## Provided records
..............................

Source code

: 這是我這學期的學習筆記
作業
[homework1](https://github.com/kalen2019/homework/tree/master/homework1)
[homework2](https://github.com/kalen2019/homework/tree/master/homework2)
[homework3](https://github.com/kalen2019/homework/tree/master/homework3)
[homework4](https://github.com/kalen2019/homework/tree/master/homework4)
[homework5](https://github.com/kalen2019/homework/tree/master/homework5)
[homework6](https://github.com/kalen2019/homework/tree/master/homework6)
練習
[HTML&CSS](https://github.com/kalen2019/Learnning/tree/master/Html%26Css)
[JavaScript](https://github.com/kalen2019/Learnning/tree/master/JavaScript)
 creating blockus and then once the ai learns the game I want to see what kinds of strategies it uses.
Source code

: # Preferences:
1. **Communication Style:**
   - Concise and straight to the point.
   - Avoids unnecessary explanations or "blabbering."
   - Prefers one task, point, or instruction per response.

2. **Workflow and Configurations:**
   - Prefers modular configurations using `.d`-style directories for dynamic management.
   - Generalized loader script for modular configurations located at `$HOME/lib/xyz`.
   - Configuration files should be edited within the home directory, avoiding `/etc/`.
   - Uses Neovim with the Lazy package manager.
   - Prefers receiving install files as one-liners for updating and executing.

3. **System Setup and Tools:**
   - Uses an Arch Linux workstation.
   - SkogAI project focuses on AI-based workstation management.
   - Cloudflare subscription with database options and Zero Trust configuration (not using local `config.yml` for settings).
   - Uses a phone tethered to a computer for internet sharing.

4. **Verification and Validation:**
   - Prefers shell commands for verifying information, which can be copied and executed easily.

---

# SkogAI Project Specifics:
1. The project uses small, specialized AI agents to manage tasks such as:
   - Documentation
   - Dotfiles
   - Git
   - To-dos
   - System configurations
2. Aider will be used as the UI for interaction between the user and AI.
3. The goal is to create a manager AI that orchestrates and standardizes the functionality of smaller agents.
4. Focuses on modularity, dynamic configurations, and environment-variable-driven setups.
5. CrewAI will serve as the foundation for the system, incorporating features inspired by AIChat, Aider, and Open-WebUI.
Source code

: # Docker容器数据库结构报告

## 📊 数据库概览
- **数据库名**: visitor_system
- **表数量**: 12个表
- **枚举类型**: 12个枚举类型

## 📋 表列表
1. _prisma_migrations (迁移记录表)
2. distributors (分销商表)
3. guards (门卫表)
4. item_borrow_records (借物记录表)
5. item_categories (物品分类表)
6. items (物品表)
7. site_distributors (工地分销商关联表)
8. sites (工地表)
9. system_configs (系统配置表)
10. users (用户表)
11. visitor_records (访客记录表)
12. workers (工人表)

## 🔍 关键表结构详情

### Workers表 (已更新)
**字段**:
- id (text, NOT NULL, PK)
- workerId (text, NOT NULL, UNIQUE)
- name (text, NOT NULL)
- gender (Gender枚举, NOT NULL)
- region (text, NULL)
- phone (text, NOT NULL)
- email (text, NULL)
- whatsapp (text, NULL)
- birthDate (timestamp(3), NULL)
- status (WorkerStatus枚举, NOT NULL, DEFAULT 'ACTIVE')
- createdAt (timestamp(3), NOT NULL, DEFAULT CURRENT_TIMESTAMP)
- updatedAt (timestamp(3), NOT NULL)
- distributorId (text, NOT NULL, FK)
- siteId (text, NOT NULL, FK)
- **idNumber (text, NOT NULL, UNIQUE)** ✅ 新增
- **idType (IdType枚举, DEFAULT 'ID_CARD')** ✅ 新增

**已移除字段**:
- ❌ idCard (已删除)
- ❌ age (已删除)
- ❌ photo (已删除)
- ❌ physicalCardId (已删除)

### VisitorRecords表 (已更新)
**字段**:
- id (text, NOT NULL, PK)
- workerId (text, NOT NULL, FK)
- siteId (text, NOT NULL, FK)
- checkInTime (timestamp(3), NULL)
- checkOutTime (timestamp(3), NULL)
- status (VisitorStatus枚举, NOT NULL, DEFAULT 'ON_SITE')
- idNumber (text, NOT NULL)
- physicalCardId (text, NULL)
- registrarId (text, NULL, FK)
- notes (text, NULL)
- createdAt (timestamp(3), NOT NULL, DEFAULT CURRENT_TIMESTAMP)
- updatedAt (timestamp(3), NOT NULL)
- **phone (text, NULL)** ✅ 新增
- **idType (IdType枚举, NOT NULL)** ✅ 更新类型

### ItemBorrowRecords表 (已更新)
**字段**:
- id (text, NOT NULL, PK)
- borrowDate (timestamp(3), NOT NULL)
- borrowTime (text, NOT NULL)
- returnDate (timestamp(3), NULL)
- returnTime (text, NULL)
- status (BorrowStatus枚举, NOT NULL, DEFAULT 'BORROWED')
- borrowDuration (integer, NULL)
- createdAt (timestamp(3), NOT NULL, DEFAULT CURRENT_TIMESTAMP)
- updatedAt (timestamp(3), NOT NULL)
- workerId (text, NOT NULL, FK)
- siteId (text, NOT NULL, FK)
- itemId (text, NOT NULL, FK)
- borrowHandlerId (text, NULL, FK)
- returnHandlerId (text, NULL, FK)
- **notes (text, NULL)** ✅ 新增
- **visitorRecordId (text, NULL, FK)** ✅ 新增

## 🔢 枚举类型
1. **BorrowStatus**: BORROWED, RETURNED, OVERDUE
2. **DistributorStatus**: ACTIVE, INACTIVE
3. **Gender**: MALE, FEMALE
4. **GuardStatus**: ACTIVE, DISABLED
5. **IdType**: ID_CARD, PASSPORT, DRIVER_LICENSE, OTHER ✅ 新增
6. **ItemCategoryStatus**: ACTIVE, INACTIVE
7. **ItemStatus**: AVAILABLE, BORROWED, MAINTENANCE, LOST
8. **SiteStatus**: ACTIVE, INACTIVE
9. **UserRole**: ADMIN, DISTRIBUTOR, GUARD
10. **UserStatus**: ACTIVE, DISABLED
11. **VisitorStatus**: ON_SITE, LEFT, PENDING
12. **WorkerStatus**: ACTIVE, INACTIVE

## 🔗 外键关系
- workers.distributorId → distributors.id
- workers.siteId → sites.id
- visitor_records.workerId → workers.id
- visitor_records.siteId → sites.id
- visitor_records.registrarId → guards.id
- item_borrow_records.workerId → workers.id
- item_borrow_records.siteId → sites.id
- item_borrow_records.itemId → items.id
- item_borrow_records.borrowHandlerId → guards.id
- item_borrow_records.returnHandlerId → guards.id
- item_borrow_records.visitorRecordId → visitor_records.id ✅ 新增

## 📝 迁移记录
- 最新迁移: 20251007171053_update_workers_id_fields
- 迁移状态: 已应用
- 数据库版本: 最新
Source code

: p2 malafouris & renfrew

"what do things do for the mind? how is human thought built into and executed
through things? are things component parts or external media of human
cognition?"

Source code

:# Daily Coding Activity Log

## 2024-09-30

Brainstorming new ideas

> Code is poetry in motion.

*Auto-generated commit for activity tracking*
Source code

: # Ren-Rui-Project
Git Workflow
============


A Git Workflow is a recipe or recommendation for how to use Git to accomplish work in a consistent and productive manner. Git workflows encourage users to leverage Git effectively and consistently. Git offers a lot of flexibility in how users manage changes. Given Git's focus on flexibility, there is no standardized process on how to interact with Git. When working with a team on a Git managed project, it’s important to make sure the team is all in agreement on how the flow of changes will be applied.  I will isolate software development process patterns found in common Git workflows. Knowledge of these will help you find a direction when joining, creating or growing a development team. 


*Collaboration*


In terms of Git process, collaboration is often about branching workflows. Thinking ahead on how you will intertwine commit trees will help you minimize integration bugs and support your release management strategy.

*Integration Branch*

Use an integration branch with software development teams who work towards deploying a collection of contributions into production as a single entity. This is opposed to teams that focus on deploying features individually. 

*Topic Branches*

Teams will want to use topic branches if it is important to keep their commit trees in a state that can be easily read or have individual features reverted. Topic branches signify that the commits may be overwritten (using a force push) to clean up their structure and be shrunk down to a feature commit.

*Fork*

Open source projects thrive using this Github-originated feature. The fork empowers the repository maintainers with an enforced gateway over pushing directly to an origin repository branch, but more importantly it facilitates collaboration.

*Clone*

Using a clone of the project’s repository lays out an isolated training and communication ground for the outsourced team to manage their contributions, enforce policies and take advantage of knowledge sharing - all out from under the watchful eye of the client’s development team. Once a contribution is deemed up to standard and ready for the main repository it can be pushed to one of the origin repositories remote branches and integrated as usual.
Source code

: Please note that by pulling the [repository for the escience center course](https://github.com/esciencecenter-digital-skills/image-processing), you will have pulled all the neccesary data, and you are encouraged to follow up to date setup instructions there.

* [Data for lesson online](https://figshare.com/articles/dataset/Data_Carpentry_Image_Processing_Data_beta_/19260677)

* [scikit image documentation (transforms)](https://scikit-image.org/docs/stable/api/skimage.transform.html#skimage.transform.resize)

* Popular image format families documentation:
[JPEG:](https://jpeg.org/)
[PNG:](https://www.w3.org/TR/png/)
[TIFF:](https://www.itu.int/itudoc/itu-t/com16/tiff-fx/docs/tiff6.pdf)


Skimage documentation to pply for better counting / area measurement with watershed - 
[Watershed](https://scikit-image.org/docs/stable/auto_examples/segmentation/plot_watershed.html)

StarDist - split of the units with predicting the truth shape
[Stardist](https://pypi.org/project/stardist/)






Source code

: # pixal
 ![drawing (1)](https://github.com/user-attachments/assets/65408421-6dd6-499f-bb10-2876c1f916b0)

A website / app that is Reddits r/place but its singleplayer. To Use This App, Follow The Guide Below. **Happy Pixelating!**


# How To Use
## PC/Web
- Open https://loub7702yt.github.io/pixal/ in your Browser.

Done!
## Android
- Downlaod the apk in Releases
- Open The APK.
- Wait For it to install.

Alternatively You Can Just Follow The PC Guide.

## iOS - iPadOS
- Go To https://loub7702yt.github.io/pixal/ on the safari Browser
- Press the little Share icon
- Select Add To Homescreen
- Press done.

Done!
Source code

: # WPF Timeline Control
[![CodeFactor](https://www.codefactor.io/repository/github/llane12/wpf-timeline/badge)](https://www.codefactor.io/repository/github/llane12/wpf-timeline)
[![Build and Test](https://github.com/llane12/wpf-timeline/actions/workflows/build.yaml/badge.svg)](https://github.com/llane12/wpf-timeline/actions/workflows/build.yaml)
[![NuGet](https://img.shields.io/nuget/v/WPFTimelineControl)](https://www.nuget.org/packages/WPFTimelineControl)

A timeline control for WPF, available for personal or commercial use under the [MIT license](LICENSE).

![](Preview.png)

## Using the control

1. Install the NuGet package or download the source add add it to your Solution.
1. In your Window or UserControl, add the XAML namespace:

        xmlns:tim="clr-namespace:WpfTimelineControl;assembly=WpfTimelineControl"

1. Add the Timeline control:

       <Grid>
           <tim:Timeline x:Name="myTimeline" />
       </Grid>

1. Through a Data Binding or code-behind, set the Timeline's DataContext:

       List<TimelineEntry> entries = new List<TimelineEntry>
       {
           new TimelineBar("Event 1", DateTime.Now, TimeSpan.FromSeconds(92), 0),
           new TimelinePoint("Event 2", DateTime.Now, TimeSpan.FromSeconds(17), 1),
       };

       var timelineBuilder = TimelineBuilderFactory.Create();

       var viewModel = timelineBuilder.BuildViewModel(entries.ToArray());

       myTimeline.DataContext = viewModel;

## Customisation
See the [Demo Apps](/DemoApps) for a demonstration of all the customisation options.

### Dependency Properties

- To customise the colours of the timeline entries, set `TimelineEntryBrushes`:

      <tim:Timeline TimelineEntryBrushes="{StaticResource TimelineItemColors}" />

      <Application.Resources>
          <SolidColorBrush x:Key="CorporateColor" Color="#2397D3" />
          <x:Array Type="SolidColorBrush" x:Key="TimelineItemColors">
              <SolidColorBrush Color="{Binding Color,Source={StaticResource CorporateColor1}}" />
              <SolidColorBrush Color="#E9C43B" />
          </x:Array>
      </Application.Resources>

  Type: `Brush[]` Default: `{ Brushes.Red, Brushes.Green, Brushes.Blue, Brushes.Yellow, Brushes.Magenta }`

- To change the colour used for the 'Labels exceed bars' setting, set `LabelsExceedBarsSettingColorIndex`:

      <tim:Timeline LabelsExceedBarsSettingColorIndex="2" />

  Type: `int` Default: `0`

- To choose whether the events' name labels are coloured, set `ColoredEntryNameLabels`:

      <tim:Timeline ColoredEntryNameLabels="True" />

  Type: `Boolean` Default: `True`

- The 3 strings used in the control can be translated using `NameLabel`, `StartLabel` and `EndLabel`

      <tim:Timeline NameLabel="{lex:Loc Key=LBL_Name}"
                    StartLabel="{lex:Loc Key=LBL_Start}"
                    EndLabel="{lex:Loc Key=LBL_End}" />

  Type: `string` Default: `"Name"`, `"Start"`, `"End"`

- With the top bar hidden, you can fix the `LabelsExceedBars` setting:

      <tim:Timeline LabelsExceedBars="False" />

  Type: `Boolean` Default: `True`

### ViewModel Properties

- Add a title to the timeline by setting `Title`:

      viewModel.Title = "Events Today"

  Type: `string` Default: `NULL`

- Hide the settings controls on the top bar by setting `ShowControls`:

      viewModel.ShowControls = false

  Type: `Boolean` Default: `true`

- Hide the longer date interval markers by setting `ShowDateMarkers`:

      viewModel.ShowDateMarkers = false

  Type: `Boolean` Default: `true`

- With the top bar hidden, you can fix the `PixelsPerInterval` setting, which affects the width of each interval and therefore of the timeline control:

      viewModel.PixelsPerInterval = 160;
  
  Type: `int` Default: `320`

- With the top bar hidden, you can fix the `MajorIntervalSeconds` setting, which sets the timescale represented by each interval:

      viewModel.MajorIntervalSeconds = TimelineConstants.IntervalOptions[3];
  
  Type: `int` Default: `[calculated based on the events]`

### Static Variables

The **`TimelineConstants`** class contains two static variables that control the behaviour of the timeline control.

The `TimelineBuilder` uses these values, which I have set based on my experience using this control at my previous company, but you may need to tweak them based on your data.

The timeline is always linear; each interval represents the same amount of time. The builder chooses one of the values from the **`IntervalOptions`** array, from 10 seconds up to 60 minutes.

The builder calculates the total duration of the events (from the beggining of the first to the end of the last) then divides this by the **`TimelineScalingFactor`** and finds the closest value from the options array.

..............................

## About this task
Up to and including the line with "- Avoids unnecessary", print every line of the records from the start.

## Exercise solution
Source code

: 這是我這學期的學習筆記
作業
[homework1](https://github.com/kalen2019/homework/tree/master/homework1)
[homework2](https://github.com/kalen2019/homework/tree/master/homework2)
[homework3](https://github.com/kalen2019/homework/tree/master/homework3)
[homework4](https://github.com/kalen2019/homework/tree/master/homework4)
[homework5](https://github.com/kalen2019/homework/tree/master/homework5)
[homework6](https://github.com/kalen2019/homework/tree/master/homework6)
練習
[HTML&CSS](https://github.com/kalen2019/Learnning/tree/master/Html%26Css)
[JavaScript](https://github.com/kalen2019/Learnning/tree/master/JavaScript)
 creating blockus and then once the ai learns the game I want to see what kinds of strategies it uses.
Source code

: # Preferences:
1. **Communication Style:**
   - Concise and straight to the point.
   - Avoids unnecessary explanations or "blabbering."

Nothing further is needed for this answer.